NCERT Solutions Class 10th Maths Chapter – 8 Introduction to Trigonometry Exercise – 8.4

1. Express the trigonometric ratios sin A, sec A and tan A in terms of cot A.

Solution: To convert the given trigonometric ratios in terms of cot functions, use trigonometric formulas
We know that,
cosec²A – cot²A = 1
cosec²A = 1 + cot²A
Since cosec function is the inverse of sin function, it is written as
1/sin²A = 1 + cot²A
Now, rearrange the terms, it becomes
sin²A = 1/(1+cot²A)
Now, take square roots on both sides, we get
sin A = ±1/(√(1+cot²A)
The above equation defines the sin function in terms of cot function
Now, to express sec function in terms of cot function, use this formula
sin²A = 1/ (1+cot²A)
Now, represent the sin function as cos function
1 – cos²A = 1/ (1+cot²A)
Rearrange the terms,
cos²A = 1 – 1/(1+cot²A)
⇒cos²A = (1-1+cot²A)/(1+cot²A)
Since sec function is the inverse of cos function,
⇒ 1/sec²A = cot²A/(1+cot²A)
Take the reciprocal and square roots on both sides, we get
⇒ sec A = ±√ (1+cot²A)/cotA
Now, to express tan function in terms of cot function
tan A = sin A/cos A and cot A = cos A/sin A
Since cot function is the inverse of tan function, it is rewritten as
tan A = 1/cot A

2. Write all the other trigonometric ratios of ∠A in terms of sec A.

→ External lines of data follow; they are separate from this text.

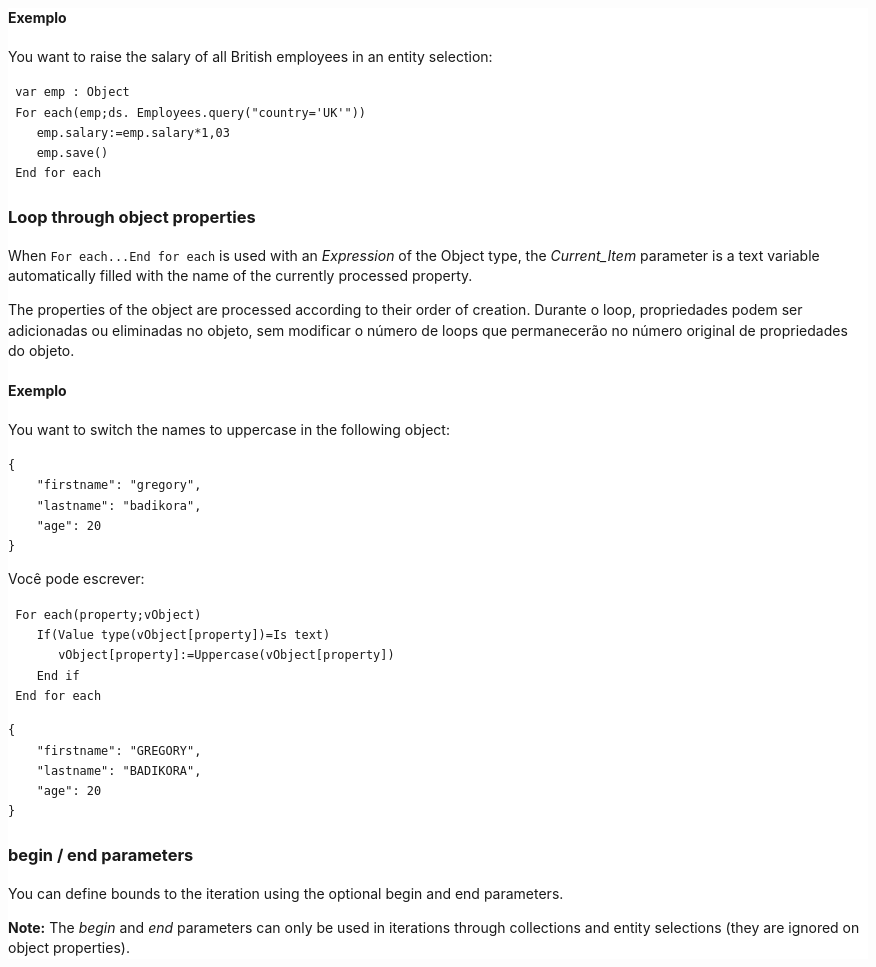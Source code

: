 #### Exemplo

You want to raise the salary of all British employees in an entity selection:

```4d
 var emp : Object
 For each(emp;ds. Employees.query("country='UK'"))
    emp.salary:=emp.salary*1,03
    emp.save()
 End for each
```

### Loop through object properties

When `For each...End for each` is used with an *Expression* of the Object type, the *Current_Item* parameter is a text variable automatically filled with the name of the currently processed property.

The properties of the object are processed according to their order of creation. Durante o loop, propriedades podem ser adicionadas ou eliminadas no objeto, sem modificar o número de loops que permanecerão no número original de propriedades do objeto.

#### Exemplo

You want to switch the names to uppercase in the following object:

```4d
{
    "firstname": "gregory",
    "lastname": "badikora",
    "age": 20
}
```
Você pode escrever:

```4d
 For each(property;vObject)
    If(Value type(vObject[property])=Is text)
       vObject[property]:=Uppercase(vObject[property])
    End if
 End for each
```

```
{
    "firstname": "GREGORY",
    "lastname": "BADIKORA",
    "age": 20
}
```
### begin / end parameters

You can define bounds to the iteration using the optional begin and end parameters.

**Note:** The *begin* and *end* parameters can only be used in iterations through collections and entity selections (they are ignored on object properties).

Solution: Cos A function in terms of sec A:
sec A = 1/cos A
⇒ cos A = 1/sec A
sec A function in terms of sec A:
cos²A + sin²A = 1
Rearrange the terms
sin²A = 1 – cos²A
sin²A = 1 – (1/sec²A)
sin²A = (sec²A-1)/sec²A
sin A = ± √(sec²A-1)/sec A
cosec A function in terms of sec A:
sin A = 1/cosec A
⇒cosec A = 1/sin A
cosec A = ± sec A/√(sec²A-1)
Now, tan A function in terms of sec A:
sec²A – tan²A = 1
Rearrange the terms
⇒ tan²A = sec²A – 1
tan A = √(sec²A – 1)
cot A function in terms of sec A:
tan A = 1/cot A
⇒ cot A = 1/tan A
cot A = ±1/√(sec²A – 1)

3. Evaluate:

(i) (sin²63° + sin²27°)/(cos²17° + cos²73°)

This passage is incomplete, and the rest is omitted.